Out of Obscurity
Overview
Out of Obscurity presents a speculative journey in response to the series of cloud studies produced in the 1920s by Alfred Stieglitz titled Equivalents. From the disorienting perspectives of aerial photography to physical manipulation of photography’s material properties, the exhibition draws together visions of the sky produced by a range of international artists.
Flowers Gallery is pleased to announce the first chapter of a two-part group exhibition focusing on abstraction within contemporary photography. Out of Obscurity presents a speculative journey in response to the series of cloud studies produced in the 1920s by Alfred Stieglitz titled Equivalents. From the disorienting perspectives of aerial photography to physical manipulation of photography’s material properties, the exhibition draws together visions of the sky produced by a range of international artists.
The horizon line, seen here as a subjective or symbolic point of contact between two distinct spaces, forms an initial seam running through the exhibition. On the Clouds by Boomoon, taken from a plane at high altitude, presents the dividing line between sky and cloud as though at eye-level, forming an ‘absolute horizon’, which Boomoon considers to lead to the realm of infinity. Also from an aerial viewpoint, the flattened frontal aspect and dizzying perspective of Edward Burtynsky’s Phosphor Tailings navigates a narrow path between form and content. What appears to be the sky mirrored in a lake below is revealed as the vivid hues of toxic algae blooms generated by phosphorous mining. The image functions, from Burtynsky’s viewpoint, as a reflecting pool of our times, seducing the eye to the surface and immersing the viewer in painterly details of line, shape and colour
A sensitivity to both surface and material can be seen in many of the exhibiting artists, manifesting in images that are interrupted, deconstructed and re-assembled through both digital and analogue processes. Alliance by Chloe Sells, which captures the atmospheric patterns of birds flocking to the flooded plains of the Okavango Delta in North-Western Botswana, is constructed from two images overlaid on an irregularly shaped photographic print, offsetting the chance effects produced by chemical manipulation in the darkroom with the organic decay and transience of nature. Chris McCaw directly harnesses the power of the sun’s rays to scorch traces onto light sensitive paper negatives. His Heliograph series explores the effects of multiple exposures of the sun’s path, conflating the indelible records of time and place, and forming an indexical relationship between the subject and its representation. Letha Wilson brings the image and the sensory effects of the rugged desert landscape together by subjecting her photographs to sculptural processes. Corrugating, splicing and shuttering the photographic prints, Wilson also pours concrete into their ridges and folds, blurring the lines between photography and sculpture, representation and abstraction. An intersection of horizontal and vertical planes is present in the evocative and minimal work Colour Filter for a Utopian Sky by Wang Ningde. Graduating between the cool sunrise tones of turquoise and pink, the original representation of the sunset is deconstructed and reconfigured in three dimensions as an abstracted and inverted photographic image.

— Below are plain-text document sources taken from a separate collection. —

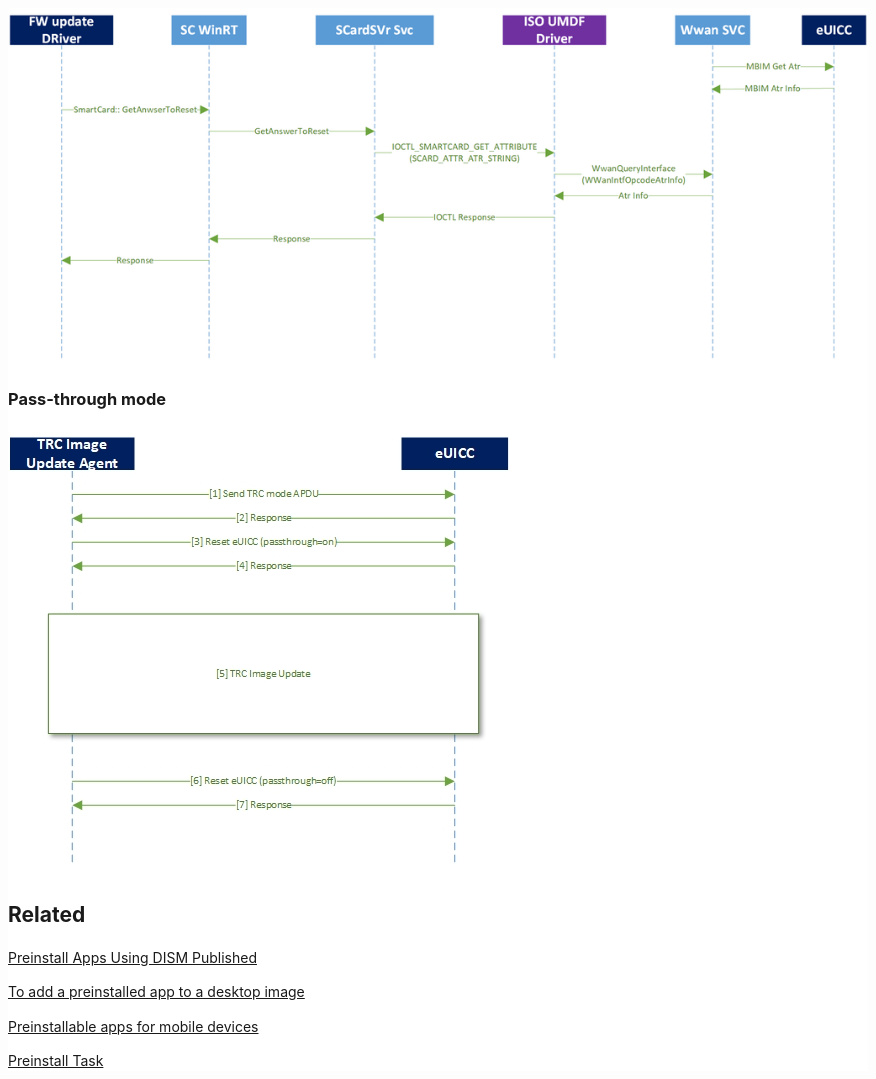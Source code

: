 ![Flow diagram for Get ATR.](images\mb-fw-upgrade-esim-getatr.png "Get ATR")
### Pass-through mode
![Flow diagram for Pass-through Mode.](images\mb-fw-upgrade-esim-passthru.png "pass through")

## Related 
[Preinstall Apps Using DISM Published](/previous-versions/windows/it-pro/windows-8.1-and-8/dn387084(v=win.10)?redirectedfrom=MSDN)

[To add a preinstalled app to a desktop image](/windows-hardware/customize/preinstall/preinstallable-apps-for-windows-10-desktop) 

[Preinstallable apps for mobile devices](/windows-hardware/customize/preinstall/preinstallable-apps-for-window-10-for-phones)

[Preinstall Task](/windows-hardware/customize/preinstall/preinstall-tasks)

John Maclean applies a reductive process in his series Outhinking the Rectangle. In the work Container Ships, Horizon and Sky, Maclean digitally removes all but the most minimal information to evoke the sensation of a sunset in a sequence of graduated lines. In the work of Julie Cockburn, sculptural or physical manipulation can be seen equally as a process of embellishment and erasure. In Happenstance, a blizzard-like atmosphere is achieved through scratching away the photographic emulsion from found photographs, and is further masked by protruding hand-embroidered spheres.

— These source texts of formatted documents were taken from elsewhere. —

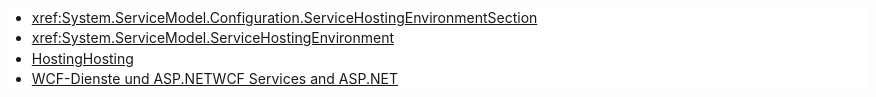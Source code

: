 - <xref:System.ServiceModel.Configuration.ServiceHostingEnvironmentSection>
- <xref:System.ServiceModel.ServiceHostingEnvironment>
- [<span data-ttu-id="c18e0-174">Hosting</span><span class="sxs-lookup"><span data-stu-id="c18e0-174">Hosting</span></span>](../../../../../docs/framework/wcf/feature-details/hosting.md)
- [<span data-ttu-id="c18e0-175">WCF-Dienste und ASP.NET</span><span class="sxs-lookup"><span data-stu-id="c18e0-175">WCF Services and ASP.NET</span></span>](../../../../../docs/framework/wcf/feature-details/wcf-services-and-aspnet.md)
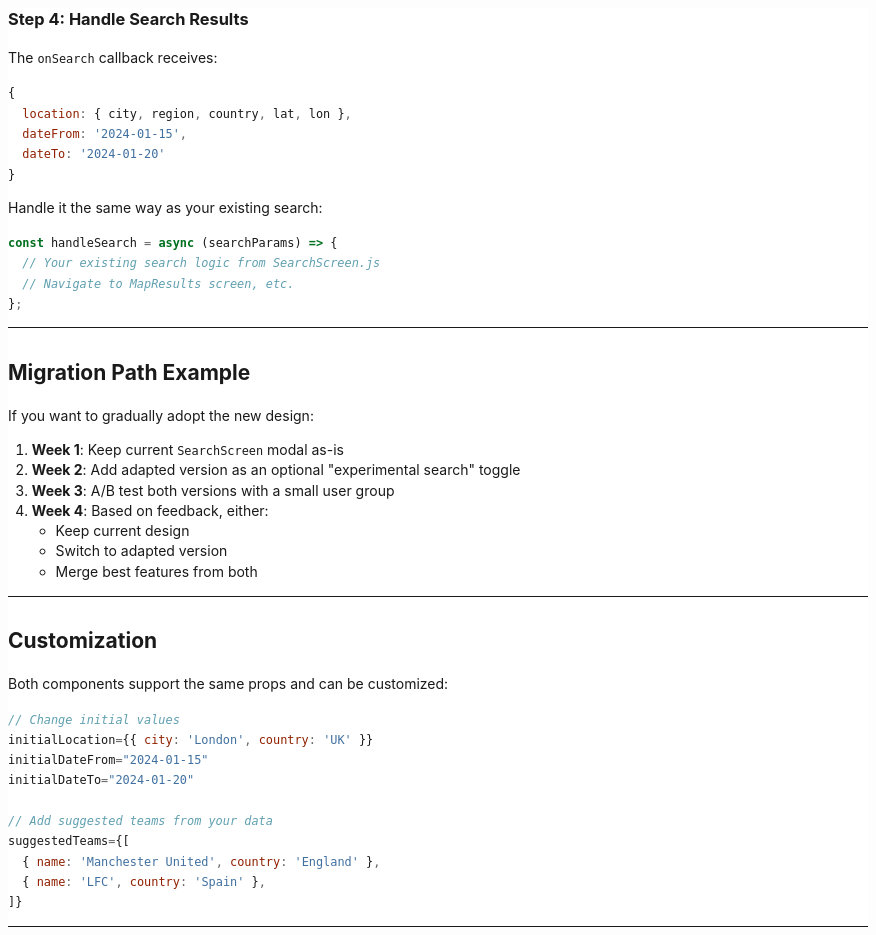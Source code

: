 ### Step 4: Handle Search Results

The `onSearch` callback receives:

```javascript
{
  location: { city, region, country, lat, lon },
  dateFrom: '2024-01-15',
  dateTo: '2024-01-20'
}
```

Handle it the same way as your existing search:

```javascript
const handleSearch = async (searchParams) => {
  // Your existing search logic from SearchScreen.js
  // Navigate to MapResults screen, etc.
};
```

---

## Migration Path Example

If you want to gradually adopt the new design:

1. **Week 1**: Keep current `SearchScreen` modal as-is
2. **Week 2**: Add adapted version as an optional "experimental search" toggle
3. **Week 3**: A/B test both versions with a small user group
4. **Week 4**: Based on feedback, either:
   - Keep current design
   - Switch to adapted version
   - Merge best features from both

---

## Customization

Both components support the same props and can be customized:

```javascript
// Change initial values
initialLocation={{ city: 'London', country: 'UK' }}
initialDateFrom="2024-01-15"
initialDateTo="2024-01-20"

// Add suggested teams from your data
suggestedTeams={[
  { name: 'Manchester United', country: 'England' },
  { name: 'LFC', country: 'Spain' },
]}
```

---

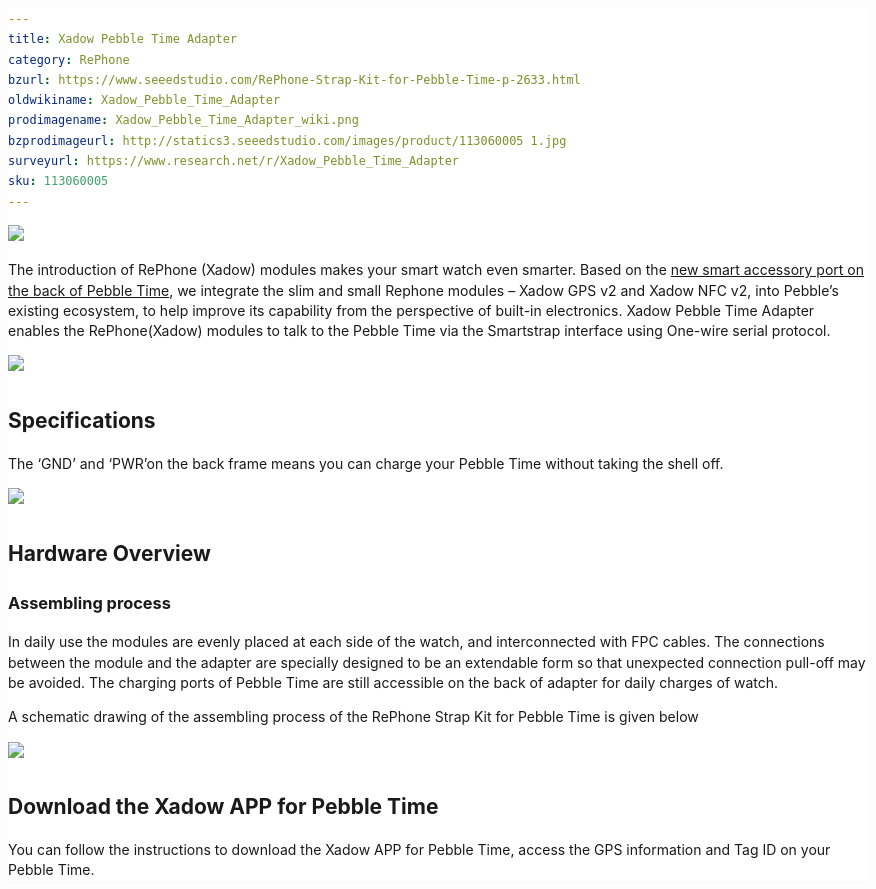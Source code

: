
 ```yaml
---
title: Xadow Pebble Time Adapter
category: RePhone
bzurl: https://www.seeedstudio.com/RePhone-Strap-Kit-for-Pebble-Time-p-2633.html
oldwikiname: Xadow_Pebble_Time_Adapter
prodimagename: Xadow_Pebble_Time_Adapter_wiki.png
bzprodimageurl: http://statics3.seeedstudio.com/images/product/113060005 1.jpg
surveyurl: https://www.research.net/r/Xadow_Pebble_Time_Adapter
sku: 113060005
---
```


![](https://raw.githubusercontent.com/SeeedDocument/Xadow_Pebble_Time_Adapter/master/img/Xadow_Pebble_Time_Adapter_wiki.png)

The introduction of RePhone (Xadow) modules makes your smart watch even smarter. Based on the [new smart accessory port on the back of Pebble Time](http://developer.getpebble.com/guides/hardware/), we integrate the slim and small Rephone modules – Xadow GPS v2 and Xadow NFC v2, into Pebble’s existing ecosystem, to help improve its capability from the perspective of built-in electronics. Xadow Pebble Time Adapter enables the RePhone(Xadow) modules to talk to the Pebble Time via the Smartstrap interface using One-wire serial protocol.

[![](https://raw.githubusercontent.com/SeeedDocument/common/master/Get_One_Now_Banner.png)](https://www.seeedstudio.com/RePhone-Strap-Kit-for-Pebble-Time-p-2633.html)

Specifications
--------------

The ‘GND’ and ‘PWR’on the back frame means you can charge your Pebble Time without taking the shell off.

![](https://raw.githubusercontent.com/SeeedDocument/Xadow_Pebble_Time_Adapter/master/img/Pebble_base_2.png)

Hardware Overview
-----------------

### Assembling process

In daily use the modules are evenly placed at each side of the watch, and interconnected with FPC cables. The connections between the module and the adapter are specially designed to be an extendable form so that unexpected connection pull-off may be avoided. The charging ports of Pebble Time are still accessible on the back of adapter for daily charges of watch.

A schematic drawing of the assembling process of the RePhone Strap Kit for Pebble Time is given below

![](https://raw.githubusercontent.com/SeeedDocument/Xadow_Pebble_Time_Adapter/master/img/Xadow_Pebble_Time_Adapter_assembly3.png)

Download the Xadow APP for Pebble Time
--------------------------------------

You can follow the instructions to download the Xadow APP for Pebble Time, access the GPS information and Tag ID on your Pebble Time.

Seeking abstraction in the man-made urban environment, Randy West photographs the spaces between the New York skyline observed during his daily walks in the city. In New York Sky, buildings are thrown into sharp relief in the long shadows cast by the September evening light, causing the negative space to form an impression of inverse skyscrapers.
Shifting both perspective and magnitude, Michael Benson’s North Atlantic Clouds pictures cloud formations over the coastline of New York State, rendered from satellite data sent back to earth from space. Within this alien viewpoint of the landscape, Benson creates a counter image to the view Stieglitz captured almost a century before, extending the scope of the abstracted photograph through advancements in science and technology.
Out of Obscurity presents a speculative journey in response to the series of cloud studies produced in the 1920s by Alfred Stieglitz titled Equivalents. From the disorienting perspectives of aerial photography to physical manipulation of photography’s material properties, the exhibition draws together visions of the sky produced by a range of international artists.